Friday, October 30, 2009

The Valley of the Headless Men


It was the mention of tunnels that lured me in. Miles and miles of underground tunnels. And what might that imply, all that subsurface work, up there in the frozen wastes? You got it. Mines.

So Shaun’s speculation of gold up there, in the Nahanni Valley, was plausible. Very, very plausible. The old prospectors corroborated and confirmed that for me. None had heard of Shaun or his pet theories, of that I was sure.

Yes, to describe it as cold up above the sixtieth parallel would be an understatement. It was damn near inhospitable – the wolves, the snow and the biting chill, the miles and miles of tree-shrouded mountain ranges. But the Valley was something special. All year round it was an oasis for those of the likes of us. It was warm. It was lush. It was said you could bathe naked in the zigzag streams and pools beneath ice-free cavalcades of rock. The hot sulfur springs did it.

They also gave the place an evil smell, Old Jeff swore. That, and the mists.

The Valley, with its hot spring engines beneath it, created some sort of anomalous weather vortex. The hot sulfur-tinged air rose hundreds and hundreds of feet, sparred with the cooler Arctic air blown down south from the pole, curled and curved back down. The process somehow spawned the mysterious mists that kept the Valley out of reach of more common men.

Of course none of the locals would guide us in. Even, apparently, all the young braves from the three local tribes were too cowardly to join the mission. Evil spirits, they cried, bad magic. No problem, really; Shaun volunteered to guide us armed with the school’s latest geologic maps. So we assembled a team, fast, because the Canadian government was going to nationalize the Valley into some conglomerate park in two scant years. Then how’d we get any gold out?

There’d be seven of us; seven ways to split the treasure. Me, of course, and Shaun. The money and the mind. We hired the Blinthe brothers, Cecil and Clive, as well as a mountainous old prospector from Nione, Tom One-Eye, for muscle. Tom Staffordshire would pilot the Argosy in to Lake Vannovaer, and we’d trek due east the seventeen or so miles to the Valley on dog sled under the whip of Harv Massik. Seven of us.

Seven heads to lose, Harv commented dryly, and, truth be told, perhaps a little ominously. Hackles rose despite forced bravado. Just the previous spring four hikers had gone missing in the Valley. So far, their bodies still hadn’t been found. Nor had their heads, either. But a good many down in Nione, and just about most of the Indians, were fairly certain what’d be found when those hikers were eventually recovered.

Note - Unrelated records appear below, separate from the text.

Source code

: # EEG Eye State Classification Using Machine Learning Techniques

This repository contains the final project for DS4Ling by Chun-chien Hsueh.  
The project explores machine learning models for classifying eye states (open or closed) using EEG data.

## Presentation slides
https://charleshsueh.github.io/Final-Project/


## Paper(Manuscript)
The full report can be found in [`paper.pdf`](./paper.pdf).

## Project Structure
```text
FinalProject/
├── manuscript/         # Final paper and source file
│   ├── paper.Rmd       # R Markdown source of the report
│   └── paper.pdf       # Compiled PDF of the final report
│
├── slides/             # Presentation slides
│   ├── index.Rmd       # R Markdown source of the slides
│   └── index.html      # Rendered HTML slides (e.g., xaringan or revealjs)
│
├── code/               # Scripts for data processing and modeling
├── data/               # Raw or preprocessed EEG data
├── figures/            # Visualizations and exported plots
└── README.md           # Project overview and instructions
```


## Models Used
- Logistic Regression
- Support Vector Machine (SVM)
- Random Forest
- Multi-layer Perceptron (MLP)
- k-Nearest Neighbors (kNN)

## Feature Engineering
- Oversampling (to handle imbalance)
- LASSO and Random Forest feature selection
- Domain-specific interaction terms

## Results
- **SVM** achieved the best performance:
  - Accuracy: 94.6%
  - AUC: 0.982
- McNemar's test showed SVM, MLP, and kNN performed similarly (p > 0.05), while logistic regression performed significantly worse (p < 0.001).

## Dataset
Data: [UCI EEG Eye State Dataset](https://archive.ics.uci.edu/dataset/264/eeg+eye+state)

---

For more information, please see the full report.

It started a little over a century ago, at least as far as the white man is concerned. Who knows how many braves and squaws perished through ages past? But sometime in the early to mid-nineteenth century explorers and, later, trappers and prospectors, began losing their heads in the valley.

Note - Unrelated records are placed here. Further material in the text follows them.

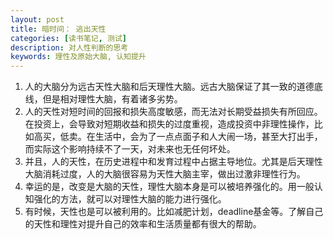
 ```yaml
---
layout: post
title: 暗时间： 逃出天性
categories: [读书笔记, 测试]
description: 对人性判断的思考
keywords: 理性及原始大脑, 认知提升
---
```


1. 人的大脑分为远古天性大脑和后天理性大脑。远古大脑保证了其一致的道德底线，但是相对理性大脑，有着诸多劣势。
2. 人的天性对短时间的回报和损失高度敏感，而无法对长期受益损失有所回应。在投资上，会导致对短期收益和损失的过度重视，造成投资中非理性操作，比如高买，低卖。在生活中，会为了一点点面子和人大闹一场，甚至大打出手，而实际这个影响持续不了一天，对未来也无任何坏处。  
3. 并且，人的天性，在历史进程中和发育过程中占据主导地位。尤其是后天理性大脑消耗过度，人的大脑很容易为天性大脑主宰，做出过激非理性行为。  
4. 幸运的是，改变是大脑的天性，理性大脑本身是可以被培养强化的。用一般认知强化的方法，就可以对理性大脑的能力进行强化。
5. 有时候，天性也是可以被利用的。比如减肥计划，deadline基金等。了解自己的天性和理性对提升自己的效率和生活质量都有很大的帮助。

Lured by tall tales of gold (weren’t we?) and splendid furs, the French and English explorers found the valley, and its mists. Disappearances quickly followed, and soon so did rescue parties. Months or years later, if at all, human bodies were found – skinned and decapitated. The local tribes vehemently denied any part of the killings; indeed, the only clue as to the identity of the murderers were sets of extremely large, manlike footprints found around the victims’ remains. Ask Old Jeff. He saw them himself when his own rheumy eyes were still young and strong.

A few years back the McLeod brothers lost their heads in the valley. The syndicated news wires carried the local story, and the unofficial name of the Nahanni Valley spread quicker than the mists: The Valley of the Headless Men.

We all heard the stories. Heck, Harv repeated them right up to the moment Tom Staffordshire sealed up the cargo door. The mists – that was the bad part. You’d find yourself walking on the lush almost balmy floor of the Valley, when the mists would come in, swirling around you, and soon you’d find yourself a little disoriented … then lost … separated from the others … and then that sensation of being watched would seize you … and then you’d see the shapes in the mist … forms … movement … then the panic, the gut-level panic … then every noise, every call in the distance, every crunch of a twig, everything and anything would escalate the panic … the panic rising up into your head, clouding all rational thought … then the shapes would near, coalesce out of the mists, and then, then –

1 comment:

Anonymous said...

I've always been fascinated by the Nahanni Valley. My dad told me many stories. Some fake, I'm sure. And back in the early 1990s we were suppose to accompany his friend, a renowned mineralogist to the valley. Unfortunately, his funding was mysteriously pulled and so the trip too was canceled.
So I must ask you, did you make the trip? Was it all you could ever have hoped for?